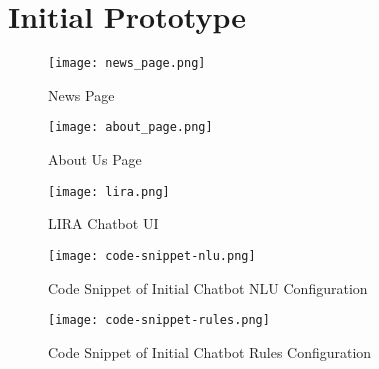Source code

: %
%
%                 

\chapter{Initial Prototype}
\label{sec:appendixa}

\begin{figure}[h]
	\centering 
	\texttt{[image: news\_page.png]}
	\caption{News Page}
	\label{fig:news_page}
\end{figure}

\begin{figure}[h]
	\centering 
	\texttt{[image: about\_page.png]}
	\caption{About Us Page}
	\label{fig:anout_page}
\end{figure}

\newpage

\begin{figure}[h]
	\centering 
	\texttt{[image: lira.png]}
	\caption{LIRA Chatbot UI}
	\label{fig:LIRA}
\end{figure}

\newpage

\begin{figure}[h]
	\centering 
	\texttt{[image: code-snippet-nlu.png]}
	\caption{Code Snippet of Initial Chatbot NLU Configuration}
\end{figure}

\begin{figure}[h]
	\centering 
	\texttt{[image: code-snippet-rules.png]}
	\caption{Code Snippet of Initial Chatbot Rules Configuration}
\end{figure}


%

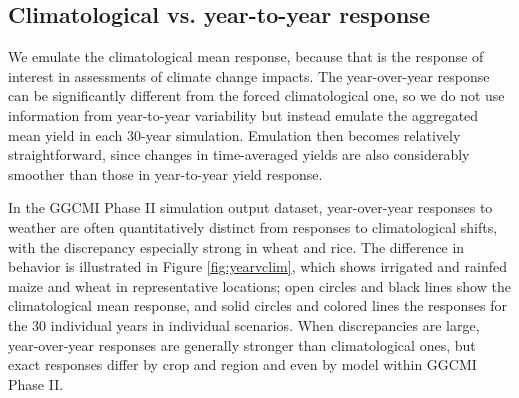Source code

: \documentclass[gmd, manuscript]{copernicus} %
\begin{document}
\subsection{Climatological vs. year-to-year response}

We emulate the climatological mean response, because that is the response of interest in assessments of climate change impacts. 
The year-over-year response can be significantly different from the forced climatological one, so we do not use information from year-to-year variability but instead emulate the aggregated mean yield in each 30-year simulation. 
Emulation then becomes relatively straightforward, since changes in time-averaged yields are also considerably smoother than those in year-to-year yield response.

In the GGCMI Phase II simulation output dataset, year-over-year responses to weather are often quantitatively distinct from responses to climatological shifts, with the discrepancy especially strong in wheat and rice. 
The difference in behavior is illustrated in Figure \ref{fig:yearvclim}, which shows irrigated and rainfed maize and wheat in representative locations; open circles and black lines show the climatological mean response, and solid circles and colored lines the responses for the 30 individual years in individual scenarios.  
When discrepancies are large, year-over-year responses are generally stronger than climatological ones, but exact responses differ by crop and region and even by model within GGCMI Phase II. 
\end{document}
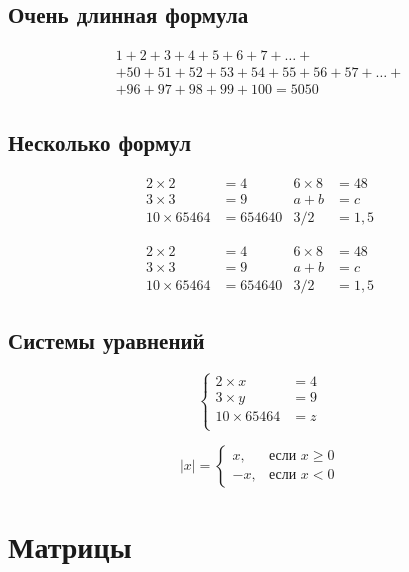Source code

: \documentclass[a4paper,12pt]{article}
\begin{document}
\subsection{Очень длинная формула}

\begin{multline}
	1+ 2+3+4+5+6+7+\dots + \\ 
	+ 50+51+52+53+54+55+56+57 + \dots + \\ 
	+ 96+97+98+99+100=5050 \tag{S} \label{eq:sum}
\end{multline}


\subsection{Несколько формул}

\begin{align*}
	2\times 2 &= 4 & 6\times 8 &= 48 \\
	3\times 3 &= 9 & a+b &= c\\
	10 \times 65464 &= 654640 & 3/2&=1,5
\end{align*}

\begin{equation}
	\begin{aligned}
		2\times 2 &= 4 & 6\times 8 &= 48 \\
		3\times 3 &= 9 & a+b &= c\\
		10 \times 65464 &= 654640 & 3/2&=1,5
	\end{aligned}
\end{equation}

\subsection{Системы уравнений}

\[
	\left\{
		\begin{aligned}
			2\times x &= 4  \\
			3\times y &= 9\\
			10 \times 65464 &= z\\
		\end{aligned}
	\right.
\]

\[
	|x|=\begin{cases}
		x, &\text{если }  x \ge 0 \\
		-x, &\text{если } x<0
	\end{cases}
\]

\section{Матрицы}
\end{document}
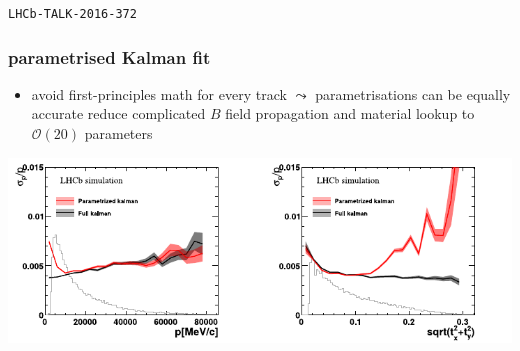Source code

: \documentclass[table,xcolor=dvipsnames,professionalfonts]{beamer}
\begin{document}
\begin{frame}
\begin{columns}
\begin{column}{.5\textwidth}
    \end{column}
    \end{columns}
  {\footnotesize{\texttt{LHCb-TALK-2016-372}}}
\end{frame}

\begin{frame}[t]
  \frametitle{parametrised Kalman fit}
  \begin{itemize}
    \item avoid first-principles math for every track
      \newline $\leadsto$ parametrisations can be equally accurate
      \newline reduce complicated $B$ field propagation and material lookup to $\mathcal{O}(20)$ parameters
  \end{itemize}
  \includegraphics[width=\textwidth]{./param.pdf}
\end{frame}
\end{document}
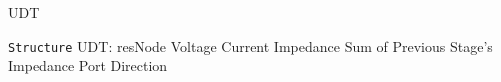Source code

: %
\begin{algorithm}[H]
    \caption{UDT}
    \label{alg:resUDT}
    \begin{algorithmic}[1]
        \State \verb+Structure+ UDT: resNode
        \State Voltage
        \State Current
        \State Impedance 
        \State Sum of Previous Stage's Impedance 
        \State Port Direction 
    \end{algorithmic}
\end{algorithm}
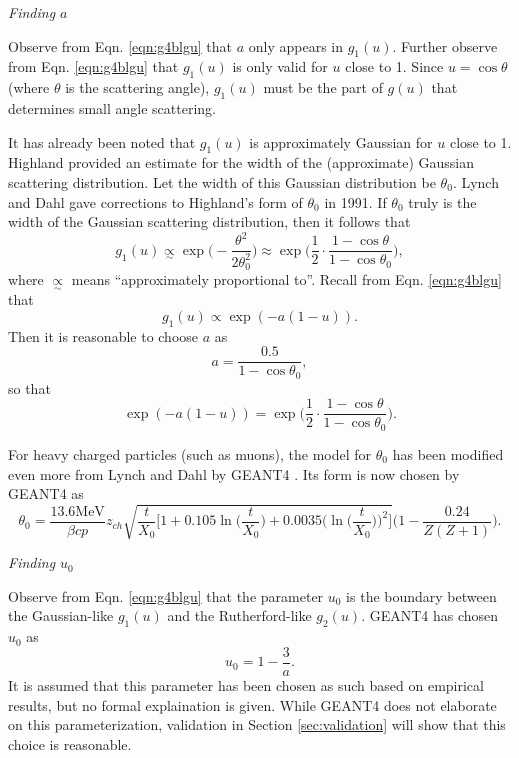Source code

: \noindent \textit{\large{Finding $a$}}

Observe from Eqn. \ref{eqn:g4blgu} that $a$ only appears in $g_1(u)$. Further observe from Eqn. \ref{eqn:g4blgu} that $g_1(u)$ is only valid for $u$ close to 1. Since $u=\cos\theta$ (where $\theta$ is the scattering angle), $g_1(u)$ must be the part of $g(u)$ that determines small angle scattering. 

It has already been noted that $g_1(u)$ is approximately Gaussian for $u$ close to 1. Highland \cite{highland} provided an estimate for the width of the (approximate) Gaussian scattering distribution. Let the width of this Gaussian distribution be $\theta_0$. Lynch and Dahl \cite{lynchdahl} gave corrections to Highland's form of $\theta_0$ in 1991. If $\theta_0$ truly is the width of the Gaussian scattering distribution, then it follows that
%
\begin{equation}\nonumber
g_1(u) \underset{\sim}{\propto} \exp{\Big(-\frac{\theta^2}{2\theta_0^2}\Big)} \approx \exp\Big(\frac{1}{2}\cdot\frac{1-\cos\theta}{1-\cos\theta_0}\Big),
\end{equation}
%
where $\underset{\sim}{\propto}$ means ``approximately proportional to''. Recall from Eqn. \ref{eqn:g4blgu} that
\begin{equation}\nonumber
g_1(u)\propto \exp{(-a(1-u))}.
\end{equation}
Then it is reasonable to choose $a$ as
%
\begin{equation}
a=\frac{0.5}{1-\cos\theta_0},
\label{eqn:geanta}
\end{equation}
%
so that
%
\begin{equation}\nonumber
\exp{(-a(1-u))}=\exp\Big(\frac{1}{2}\cdot\frac{1-\cos\theta}{1-\cos\theta_0}\Big).
\end{equation}
%

 For heavy charged particles (such as muons), the model for $\theta_0$ has been modified even more from Lynch and Dahl by GEANT4 \cite{geant4}. Its form is now chosen by GEANT4 \cite{geant4} as
%
\begin{equation}\label{g4bltheta0}
\theta_0=\frac{13.6 \text{MeV}}{\beta c p}z_{ch}\sqrt{\frac{t}{X_0}\Big[ 1+0.105\ln\Big(\frac{t}{X_0}\Big)+0.0035\Big(\ln\Big(\frac{t}{X_0}\Big)\Big)^2 \Big]}\Big(1-\frac{0.24}{Z(Z+1)}\Big).
\end{equation}

\noindent \textit{\large{Finding $u_0$}}

Observe from Eqn. \ref{eqn:g4blgu} that the parameter $u_0$ is the boundary between the Gaussian-like $g_1(u)$ and the Rutherford-like $g_2(u)$. GEANT4 \cite{geant4} has chosen $u_0$ as
\begin{equation}
u_0=1-\frac{3}{a}.
\label{eqn:geantu0}
\end{equation}
It is assumed that this parameter has been chosen as such based on empirical results, but no formal explaination is given. While GEANT4 \cite{geant4} does not elaborate on this parameterization, validation in Section \ref{sec:validation} will show that this choice is reasonable.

**WHAT TO WORK ON:** The required answer is each line of the data in which the word "large" appears.

**EXERCISE RESULT:**
When discrepancies are large, year-over-year responses are generally stronger than climatological ones, but exact responses differ by crop and region and even by model within GGCMI Phase II. 
: \noindent \textit{\large{Finding $a$}}
\noindent \textit{\large{Finding $u_0$}}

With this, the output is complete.